PROBLEM DETAILS
Would you give the entries below again in full, exactly as they stand?

Extracted data entries
------------------------------------------------

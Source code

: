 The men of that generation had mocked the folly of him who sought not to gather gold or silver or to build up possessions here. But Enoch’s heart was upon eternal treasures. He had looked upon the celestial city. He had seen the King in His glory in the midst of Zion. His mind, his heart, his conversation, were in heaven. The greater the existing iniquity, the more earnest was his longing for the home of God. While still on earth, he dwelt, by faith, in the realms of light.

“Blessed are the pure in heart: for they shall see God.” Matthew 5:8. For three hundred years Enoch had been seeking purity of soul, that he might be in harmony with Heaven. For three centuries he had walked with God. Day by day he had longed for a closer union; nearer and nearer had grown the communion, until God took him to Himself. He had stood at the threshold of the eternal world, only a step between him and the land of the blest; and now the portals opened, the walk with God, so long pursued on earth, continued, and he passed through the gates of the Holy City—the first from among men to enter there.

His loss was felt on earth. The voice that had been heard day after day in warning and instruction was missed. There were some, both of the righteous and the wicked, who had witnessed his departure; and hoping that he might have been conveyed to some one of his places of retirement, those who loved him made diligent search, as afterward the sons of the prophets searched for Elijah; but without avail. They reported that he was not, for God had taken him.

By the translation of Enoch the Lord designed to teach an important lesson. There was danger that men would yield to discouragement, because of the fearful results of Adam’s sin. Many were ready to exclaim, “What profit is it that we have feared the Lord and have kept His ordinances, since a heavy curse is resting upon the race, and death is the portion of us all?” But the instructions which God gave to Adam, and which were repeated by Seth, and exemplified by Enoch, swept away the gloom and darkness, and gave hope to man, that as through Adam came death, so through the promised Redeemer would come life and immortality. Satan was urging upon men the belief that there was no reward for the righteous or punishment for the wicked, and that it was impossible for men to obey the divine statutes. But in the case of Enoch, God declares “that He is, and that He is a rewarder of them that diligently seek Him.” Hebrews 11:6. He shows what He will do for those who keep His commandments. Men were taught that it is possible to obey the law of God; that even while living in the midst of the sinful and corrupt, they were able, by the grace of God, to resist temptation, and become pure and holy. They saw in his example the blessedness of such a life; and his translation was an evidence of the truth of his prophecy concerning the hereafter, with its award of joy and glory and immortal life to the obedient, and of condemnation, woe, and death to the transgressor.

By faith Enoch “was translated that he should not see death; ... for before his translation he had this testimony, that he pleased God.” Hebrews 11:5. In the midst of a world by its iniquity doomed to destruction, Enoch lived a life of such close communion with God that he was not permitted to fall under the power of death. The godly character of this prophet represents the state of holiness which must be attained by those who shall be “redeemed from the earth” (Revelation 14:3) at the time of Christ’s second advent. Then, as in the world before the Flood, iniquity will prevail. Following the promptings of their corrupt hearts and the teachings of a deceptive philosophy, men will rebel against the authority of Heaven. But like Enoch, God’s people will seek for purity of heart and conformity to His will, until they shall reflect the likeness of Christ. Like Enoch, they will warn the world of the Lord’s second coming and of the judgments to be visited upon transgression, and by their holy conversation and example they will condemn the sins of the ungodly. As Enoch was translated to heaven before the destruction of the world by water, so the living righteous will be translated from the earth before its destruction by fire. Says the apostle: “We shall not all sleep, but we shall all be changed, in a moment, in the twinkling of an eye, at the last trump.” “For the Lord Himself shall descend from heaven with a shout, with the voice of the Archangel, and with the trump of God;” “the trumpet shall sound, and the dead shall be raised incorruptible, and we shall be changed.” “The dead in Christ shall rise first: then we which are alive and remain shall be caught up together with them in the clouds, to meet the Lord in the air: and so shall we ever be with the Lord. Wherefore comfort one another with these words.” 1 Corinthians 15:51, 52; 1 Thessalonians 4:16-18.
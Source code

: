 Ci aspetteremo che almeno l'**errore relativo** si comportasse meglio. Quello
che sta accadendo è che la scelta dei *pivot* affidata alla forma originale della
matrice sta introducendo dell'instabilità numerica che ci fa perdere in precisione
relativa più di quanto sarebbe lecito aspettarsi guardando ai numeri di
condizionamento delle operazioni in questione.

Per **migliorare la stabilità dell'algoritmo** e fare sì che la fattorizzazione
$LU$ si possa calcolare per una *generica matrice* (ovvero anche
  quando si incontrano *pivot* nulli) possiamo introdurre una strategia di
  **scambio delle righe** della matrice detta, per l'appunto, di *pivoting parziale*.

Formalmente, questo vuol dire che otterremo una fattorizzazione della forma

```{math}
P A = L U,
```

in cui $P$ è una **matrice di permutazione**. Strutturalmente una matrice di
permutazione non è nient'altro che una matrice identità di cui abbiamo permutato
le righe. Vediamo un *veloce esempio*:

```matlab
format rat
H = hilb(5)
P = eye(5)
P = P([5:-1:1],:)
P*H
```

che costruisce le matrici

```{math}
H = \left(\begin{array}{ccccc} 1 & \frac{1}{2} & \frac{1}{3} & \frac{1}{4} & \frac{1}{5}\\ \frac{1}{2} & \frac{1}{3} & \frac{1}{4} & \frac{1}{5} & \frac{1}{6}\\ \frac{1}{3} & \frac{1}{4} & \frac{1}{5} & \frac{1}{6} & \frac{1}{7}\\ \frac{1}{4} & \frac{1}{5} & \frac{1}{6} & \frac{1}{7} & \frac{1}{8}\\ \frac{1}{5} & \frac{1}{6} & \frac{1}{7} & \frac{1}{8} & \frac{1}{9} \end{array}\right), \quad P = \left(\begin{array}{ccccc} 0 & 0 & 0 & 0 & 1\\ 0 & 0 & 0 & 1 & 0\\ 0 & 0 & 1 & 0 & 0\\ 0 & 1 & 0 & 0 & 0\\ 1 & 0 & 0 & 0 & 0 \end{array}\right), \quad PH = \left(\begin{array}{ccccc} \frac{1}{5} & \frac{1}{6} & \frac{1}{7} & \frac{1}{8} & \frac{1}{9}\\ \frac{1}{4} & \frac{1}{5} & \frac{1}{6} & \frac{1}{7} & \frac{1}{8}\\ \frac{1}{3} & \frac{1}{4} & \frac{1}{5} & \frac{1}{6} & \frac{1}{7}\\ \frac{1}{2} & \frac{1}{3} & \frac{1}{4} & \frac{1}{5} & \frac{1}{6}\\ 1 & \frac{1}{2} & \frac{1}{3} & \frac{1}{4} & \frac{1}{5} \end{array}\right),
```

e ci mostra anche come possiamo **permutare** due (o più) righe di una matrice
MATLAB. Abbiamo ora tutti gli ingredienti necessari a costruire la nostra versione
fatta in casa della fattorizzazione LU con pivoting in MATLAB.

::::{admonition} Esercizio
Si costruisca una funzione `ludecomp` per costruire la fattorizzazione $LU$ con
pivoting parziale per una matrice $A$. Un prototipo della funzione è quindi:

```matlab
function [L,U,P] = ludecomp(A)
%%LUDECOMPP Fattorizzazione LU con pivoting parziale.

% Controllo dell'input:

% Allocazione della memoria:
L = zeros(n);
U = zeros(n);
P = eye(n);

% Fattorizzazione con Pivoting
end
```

------------------------------------------------

TASK OUTPUT
Source code

: The men of that generation had mocked the folly of him who sought not to gather gold or silver or to build up possessions here. But Enoch’s heart was upon eternal treasures. He had looked upon the celestial city. He had seen the King in His glory in the midst of Zion. His mind, his heart, his conversation, were in heaven. The greater the existing iniquity, the more earnest was his longing for the home of God. While still on earth, he dwelt, by faith, in the realms of light.

“Blessed are the pure in heart: for they shall see God.” Matthew 5:8. For three hundred years Enoch had been seeking purity of soul, that he might be in harmony with Heaven. For three centuries he had walked with God. Day by day he had longed for a closer union; nearer and nearer had grown the communion, until God took him to Himself. He had stood at the threshold of the eternal world, only a step between him and the land of the blest; and now the portals opened, the walk with God, so long pursued on earth, continued, and he passed through the gates of the Holy City—the first from among men to enter there.

His loss was felt on earth. The voice that had been heard day after day in warning and instruction was missed. There were some, both of the righteous and the wicked, who had witnessed his departure; and hoping that he might have been conveyed to some one of his places of retirement, those who loved him made diligent search, as afterward the sons of the prophets searched for Elijah; but without avail. They reported that he was not, for God had taken him.

By the translation of Enoch the Lord designed to teach an important lesson. There was danger that men would yield to discouragement, because of the fearful results of Adam’s sin. Many were ready to exclaim, “What profit is it that we have feared the Lord and have kept His ordinances, since a heavy curse is resting upon the race, and death is the portion of us all?” But the instructions which God gave to Adam, and which were repeated by Seth, and exemplified by Enoch, swept away the gloom and darkness, and gave hope to man, that as through Adam came death, so through the promised Redeemer would come life and immortality. Satan was urging upon men the belief that there was no reward for the righteous or punishment for the wicked, and that it was impossible for men to obey the divine statutes. But in the case of Enoch, God declares “that He is, and that He is a rewarder of them that diligently seek Him.” Hebrews 11:6. He shows what He will do for those who keep His commandments. Men were taught that it is possible to obey the law of God; that even while living in the midst of the sinful and corrupt, they were able, by the grace of God, to resist temptation, and become pure and holy. They saw in his example the blessedness of such a life; and his translation was an evidence of the truth of his prophecy concerning the hereafter, with its award of joy and glory and immortal life to the obedient, and of condemnation, woe, and death to the transgressor.

By faith Enoch “was translated that he should not see death; ... for before his translation he had this testimony, that he pleased God.” Hebrews 11:5. In the midst of a world by its iniquity doomed to destruction, Enoch lived a life of such close communion with God that he was not permitted to fall under the power of death. The godly character of this prophet represents the state of holiness which must be attained by those who shall be “redeemed from the earth” (Revelation 14:3) at the time of Christ’s second advent. Then, as in the world before the Flood, iniquity will prevail. Following the promptings of their corrupt hearts and the teachings of a deceptive philosophy, men will rebel against the authority of Heaven. But like Enoch, God’s people will seek for purity of heart and conformity to His will, until they shall reflect the likeness of Christ. Like Enoch, they will warn the world of the Lord’s second coming and of the judgments to be visited upon transgression, and by their holy conversation and example they will condemn the sins of the ungodly. As Enoch was translated to heaven before the destruction of the world by water, so the living righteous will be translated from the earth before its destruction by fire. Says the apostle: “We shall not all sleep, but we shall all be changed, in a moment, in the twinkling of an eye, at the last trump.” “For the Lord Himself shall descend from heaven with a shout, with the voice of the Archangel, and with the trump of God;” “the trumpet shall sound, and the dead shall be raised incorruptible, and we shall be changed.” “The dead in Christ shall rise first: then we which are alive and remain shall be caught up together with them in the clouds, to meet the Lord in the air: and so shall we ever be with the Lord. Wherefore comfort one another with these words.” 1 Corinthians 15:51, 52; 1 Thessalonians 4:16-18.
Source code

: Ci aspetteremo che almeno l'**errore relativo** si comportasse meglio. Quello
che sta accadendo è che la scelta dei *pivot* affidata alla forma originale della
matrice sta introducendo dell'instabilità numerica che ci fa perdere in precisione
relativa più di quanto sarebbe lecito aspettarsi guardando ai numeri di
condizionamento delle operazioni in questione.

Per **migliorare la stabilità dell'algoritmo** e fare sì che la fattorizzazione
$LU$ si possa calcolare per una *generica matrice* (ovvero anche
  quando si incontrano *pivot* nulli) possiamo introdurre una strategia di
  **scambio delle righe** della matrice detta, per l'appunto, di *pivoting parziale*.

Formalmente, questo vuol dire che otterremo una fattorizzazione della forma

```{math}
P A = L U,
```

in cui $P$ è una **matrice di permutazione**. Strutturalmente una matrice di
permutazione non è nient'altro che una matrice identità di cui abbiamo permutato
le righe. Vediamo un *veloce esempio*:

```matlab
format rat
H = hilb(5)
P = eye(5)
P = P([5:-1:1],:)
P*H
```

che costruisce le matrici

```{math}
H = \left(\begin{array}{ccccc} 1 & \frac{1}{2} & \frac{1}{3} & \frac{1}{4} & \frac{1}{5}\\ \frac{1}{2} & \frac{1}{3} & \frac{1}{4} & \frac{1}{5} & \frac{1}{6}\\ \frac{1}{3} & \frac{1}{4} & \frac{1}{5} & \frac{1}{6} & \frac{1}{7}\\ \frac{1}{4} & \frac{1}{5} & \frac{1}{6} & \frac{1}{7} & \frac{1}{8}\\ \frac{1}{5} & \frac{1}{6} & \frac{1}{7} & \frac{1}{8} & \frac{1}{9} \end{array}\right), \quad P = \left(\begin{array}{ccccc} 0 & 0 & 0 & 0 & 1\\ 0 & 0 & 0 & 1 & 0\\ 0 & 0 & 1 & 0 & 0\\ 0 & 1 & 0 & 0 & 0\\ 1 & 0 & 0 & 0 & 0 \end{array}\right), \quad PH = \left(\begin{array}{ccccc} \frac{1}{5} & \frac{1}{6} & \frac{1}{7} & \frac{1}{8} & \frac{1}{9}\\ \frac{1}{4} & \frac{1}{5} & \frac{1}{6} & \frac{1}{7} & \frac{1}{8}\\ \frac{1}{3} & \frac{1}{4} & \frac{1}{5} & \frac{1}{6} & \frac{1}{7}\\ \frac{1}{2} & \frac{1}{3} & \frac{1}{4} & \frac{1}{5} & \frac{1}{6}\\ 1 & \frac{1}{2} & \frac{1}{3} & \frac{1}{4} & \frac{1}{5} \end{array}\right),
```

e ci mostra anche come possiamo **permutare** due (o più) righe di una matrice
MATLAB. Abbiamo ora tutti gli ingredienti necessari a costruire la nostra versione
fatta in casa della fattorizzazione LU con pivoting in MATLAB.

::::{admonition} Esercizio
Si costruisca una funzione `ludecomp` per costruire la fattorizzazione $LU$ con
pivoting parziale per una matrice $A$. Un prototipo della funzione è quindi:

```matlab
function [L,U,P] = ludecomp(A)
%%LUDECOMPP Fattorizzazione LU con pivoting parziale.

% Controllo dell'input:

% Allocazione della memoria:
L = zeros(n);
U = zeros(n);
P = eye(n);

% Fattorizzazione con Pivoting
end
```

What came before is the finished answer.